Relative strength versus the S&P 500 continues to make new lows, confirming persistent capital rotation out of software, while MACD remains in a bearish crossover with expanding negative momentum, though histogram contraction hints at near-term selling exhaustion. Volume spiked materially on the breakdown, suggesting retail liquidation and possibly institutional accumulation. Tactically, the group is stretched enough for a bounce, but until IGV can reclaim the 50-day moving average, rallies are likely to be sold into within a broader downtrend structure. A more pronounced bottom would take many weeks to form.

Source: StockCharts, Ryan Puplava, CMT® CTS™ CES™


The chart below shows the cooling trend in job openings across the broader U.S. economy, with a more pronounced slowdown in white-collar industries that are most exposed to AI-driven productivity gains. Overall job openings have normalized from post-pandemic highs, but the decline is sharper in sectors like finance & insurance and professional & business services — areas heavily concentrated in knowledge work such as research, analysis, compliance, consulting, and administrative functions.

As companies deploy AI tools to automate documentation, coding, customer interaction, and data analysis, they can increase output without expanding headcount at the same pace.
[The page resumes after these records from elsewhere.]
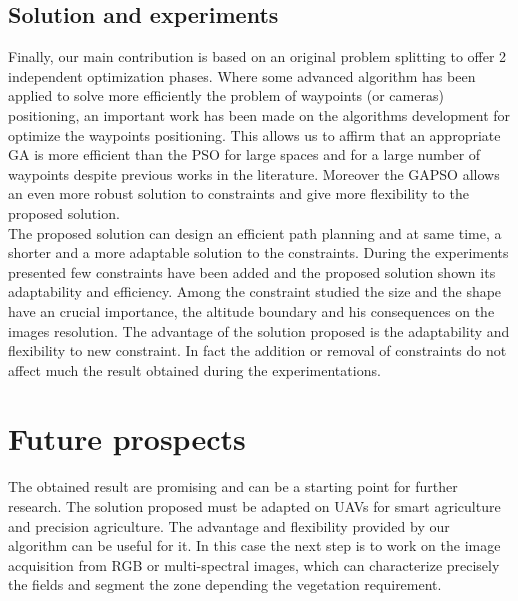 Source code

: \subsection{Solution and experiments }
Finally,  our main contribution is based on an original problem splitting to offer 2 independent optimization phases. Where some advanced algorithm has been applied to solve more efficiently the problem of waypoints (or cameras) positioning, an important work has been made on the algorithms development for  optimize the waypoints positioning. This allows us to affirm that an appropriate GA is more efficient than the PSO for large spaces and for a large number of waypoints despite previous works in the literature. Moreover the GAPSO allows an even more robust solution to constraints and give more flexibility to the proposed solution. \\
The proposed solution can design an efficient path planning and at same time, a shorter and a more adaptable solution to the constraints. During the experiments presented few constraints have been added and the proposed solution shown its adaptability and efficiency. Among the constraint studied  the size and the shape have an crucial importance, the  altitude boundary and his consequences on the images resolution.
The advantage of the solution proposed is the adaptability and flexibility to new constraint. In fact the addition or removal of constraints do not affect much the result obtained during the experimentations.

\section{Future prospects}
The obtained result are promising and can be a starting point for further research. 
The solution proposed must be adapted on UAVs for smart agriculture and precision agriculture. The advantage and flexibility provided by our algorithm can be useful for it. In this case the next step is to work on the image acquisition from RGB or multi-spectral images, which can characterize precisely the fields and segment the zone depending the vegetation requirement. %

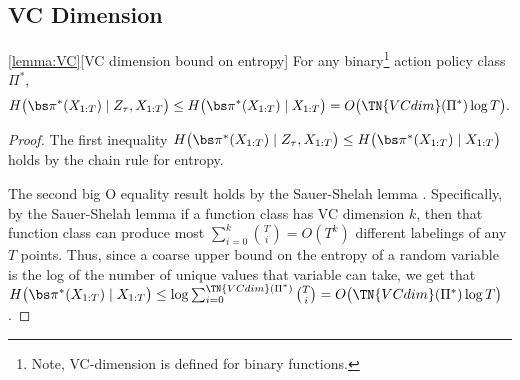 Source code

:\subsection{VC Dimension}
\label{app:VCdim}

\begin{customlemma}{\ref{lemma:VC}}[VC dimension bound on entropy]
    For any binary\footnote{Note, VC-dimension is defined for binary functions.} action policy class $\Pi^*$, 
    \begin{align*}
        H \big( \piX \mid Z_{\tau}, X_{1:T} \big)
        \leq H \big( \piX \mid X_{1:T} \big)
        = O\big( \TN{VCdim}(\Pi^*) \log T \big).
    \end{align*}
\end{customlemma}

\begin{proof}
The first inequality $H \big( \piX \mid Z_{\tau}, X_{1:T} \big) \leq H \big( \piX \mid X_{1:T} \big)$ holds by the chain rule for entropy.

The second big O equality result holds by the Sauer-Shelah lemma \citep{sauer1972density,shelah1972combinatorial}. Specifically, by the Sauer-Shelah lemma if a function class has VC dimension $k$, then that function class can produce most $\sum_{i=0}^k {T\choose i} = O(T^{k})$ different labelings of any $T$ points. Thus, since a coarse upper bound on the entropy of a random variable is the log of the number of unique values that variable can take, we get that $H \big( \piX \mid X_{1:T} \big) \leq \log \sum_{i=0}^{\TN{VCdim}(\Pi^*)} {T\choose i} = O\big( \TN{VCdim}(\Pi^*) \log T \big)$.
\end{proof}


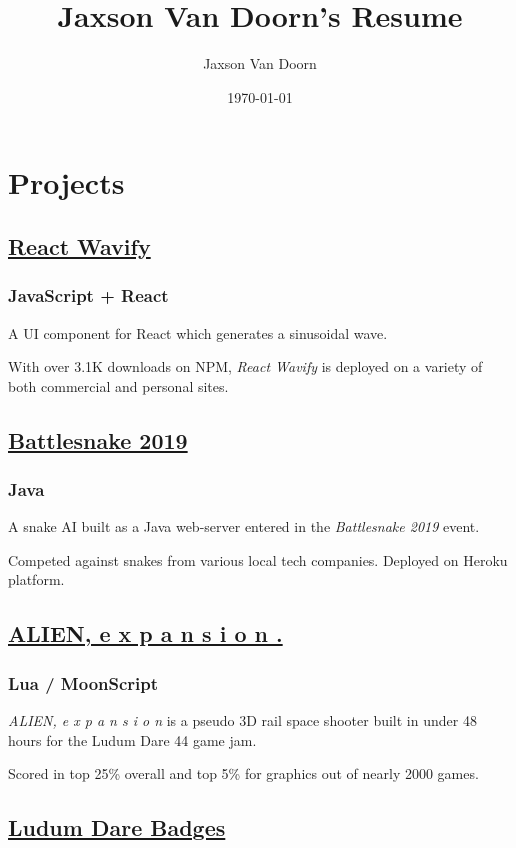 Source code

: \documentclass[letterpaper]{article}
\author{Jaxson Van Doorn}
\date{\today}
\title{Jaxson Van Doorn's Resume}
\begin{document}
 
\section{Projects}
\label{sec:org96cf531}
\subsection{\href{https://github.com/woofers/react-wavify}{React Wavify}}
\label{sec:org159deac}
\subsubsection{JavaScript + React}
\label{sec:org63dfc3b}
A UI component for React which generates a sinusoidal wave.

With over 3.1K downloads on NPM, \emph{React Wavify} is deployed on a variety of both commercial and personal sites.
\subsection{\href{https://github.com/woofers/battlesnake-2019}{Battlesnake 2019}}
\label{sec:org7557602}
\subsubsection{Java}
\label{sec:orgcea190c}
A snake AI built as a Java web-server entered in the \emph{Battlesnake 2019} event.

Competed against snakes from various local tech companies.  Deployed on Heroku platform.

\subsection{\href{https://github.com/woofers/ludum-dare-44}{ALIEN, e x p a n s i o n .}}
\label{sec:org91d3220}
\subsubsection{Lua / MoonScript}
\label{sec:orge387836}
\emph{ALIEN, e x p a n s i o n} is a pseudo 3D rail space shooter built in under 48 hours for the Ludum Dare 44 game jam.

Scored in top 25\% overall and top 5\% for graphics out of nearly 2000 games.

\subsection{\href{https://github.com/woofers/ludum-dare-badges}{Ludum Dare Badges}}
\label{sec:orgb453821}
\end{document}
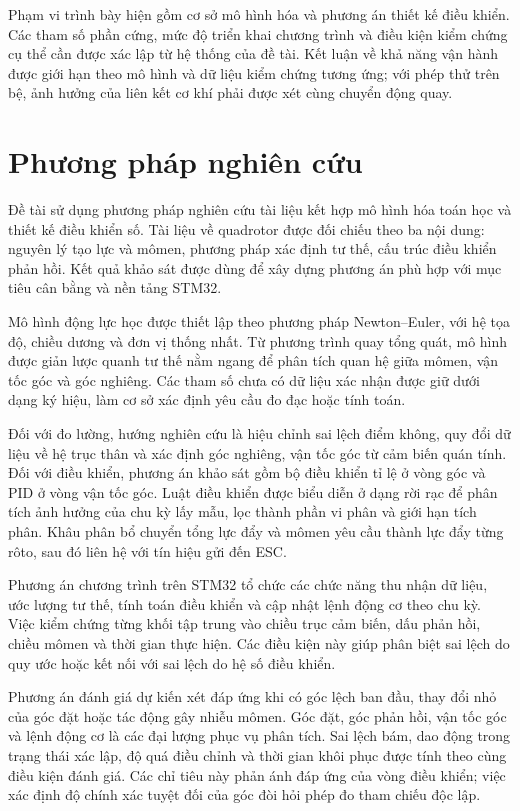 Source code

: Phạm vi trình bày hiện gồm cơ sở mô hình hóa và phương án thiết kế điều khiển. Các tham số phần cứng, mức độ triển khai chương trình và điều kiện kiểm chứng cụ thể cần được xác lập từ hệ thống của đề tài. Kết luận về khả năng vận hành được giới hạn theo mô hình và dữ liệu kiểm chứng tương ứng; với phép thử trên bệ, ảnh hưởng của liên kết cơ khí phải được xét cùng chuyển động quay.

\section{Phương pháp nghiên cứu}
\label{sec:introduction-methods}

Đề tài sử dụng phương pháp nghiên cứu tài liệu kết hợp mô hình hóa toán học và thiết kế điều khiển số. Tài liệu về quadrotor được đối chiếu theo ba nội dung: nguyên lý tạo lực và mômen, phương pháp xác định tư thế, cấu trúc điều khiển phản hồi. Kết quả khảo sát được dùng để xây dựng phương án phù hợp với mục tiêu cân bằng và nền tảng STM32.

Mô hình động lực học được thiết lập theo phương pháp Newton--Euler, với hệ tọa độ, chiều dương và đơn vị thống nhất. Từ phương trình quay tổng quát, mô hình được giản lược quanh tư thế nằm ngang để phân tích quan hệ giữa mômen, vận tốc góc và góc nghiêng. Các tham số chưa có dữ liệu xác nhận được giữ dưới dạng ký hiệu, làm cơ sở xác định yêu cầu đo đạc hoặc tính toán.

Đối với đo lường, hướng nghiên cứu là hiệu chỉnh sai lệch điểm không, quy đổi dữ liệu về hệ trục thân và xác định góc nghiêng, vận tốc góc từ cảm biến quán tính. Đối với điều khiển, phương án khảo sát gồm bộ điều khiển tỉ lệ ở vòng góc và PID ở vòng vận tốc góc. Luật điều khiển được biểu diễn ở dạng rời rạc để phân tích ảnh hưởng của chu kỳ lấy mẫu, lọc thành phần vi phân và giới hạn tích phân. Khâu phân bổ chuyển tổng lực đẩy và mômen yêu cầu thành lực đẩy từng rôto, sau đó liên hệ với tín hiệu gửi đến ESC.

Phương án chương trình trên STM32 tổ chức các chức năng thu nhận dữ liệu, ước lượng tư thế, tính toán điều khiển và cập nhật lệnh động cơ theo chu kỳ. Việc kiểm chứng từng khối tập trung vào chiều trục cảm biến, dấu phản hồi, chiều mômen và thời gian thực hiện. Các điều kiện này giúp phân biệt sai lệch do quy ước hoặc kết nối với sai lệch do hệ số điều khiển.

Phương án đánh giá dự kiến xét đáp ứng khi có góc lệch ban đầu, thay đổi nhỏ của góc đặt hoặc tác động gây nhiễu mômen. Góc đặt, góc phản hồi, vận tốc góc và lệnh động cơ là các đại lượng phục vụ phân tích. Sai lệch bám, dao động trong trạng thái xác lập, độ quá điều chỉnh và thời gian khôi phục được tính theo cùng điều kiện đánh giá. Các chỉ tiêu này phản ánh đáp ứng của vòng điều khiển; việc xác định độ chính xác tuyệt đối của góc đòi hỏi phép đo tham chiếu độc lập.
\par
\endgroup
That dynamic reduces the urgency to backfill roles or create new positions, which shows up as falling job openings rather than immediate layoffs. In this sense, the chart reflects an early labor-market adjustment to AI adoption: firms are slowing hiring in functions where software and automation can augment or replace incremental workers, reinforcing the broader theme that AI is beginning to substitute for entry-level and process-driven white-collar roles rather than manual labor.

(Click on image to enlarge)

Source: Bloomberg, FSWM


Bottom Line

This week’s market action reinforced that leadership is no longer being driven by narrative alone but by the intersection of liquidity, capital intensity, and execution visibility. Crypto’s drawdown demonstrated how quickly speculative leverage can transmit volatility into public equities, while the enterprise software selloff revealed that AI is both a growth engine and a valuation disruptor — accelerating productivity while compressing seat-based revenue assumptions.

At the same time, mega-cap capex plans and semiconductor earnings reactions showed that even strong demand backdrops can’t insulate stocks when expectations are stretched and return-on-invested-capital questions surface. Taken together, markets are transitioning from an AI enthusiasm phase to an AI accountability phase — one where cash-flow durability, pricing power, and monetization timelines matter more than thematic exposure. In this environment, selectivity across the AI stack — favoring infrastructure, compute, and mission-critical platforms over duration-sensitive application software — remains the defining portfolio discipline as volatility persists beneath the surface.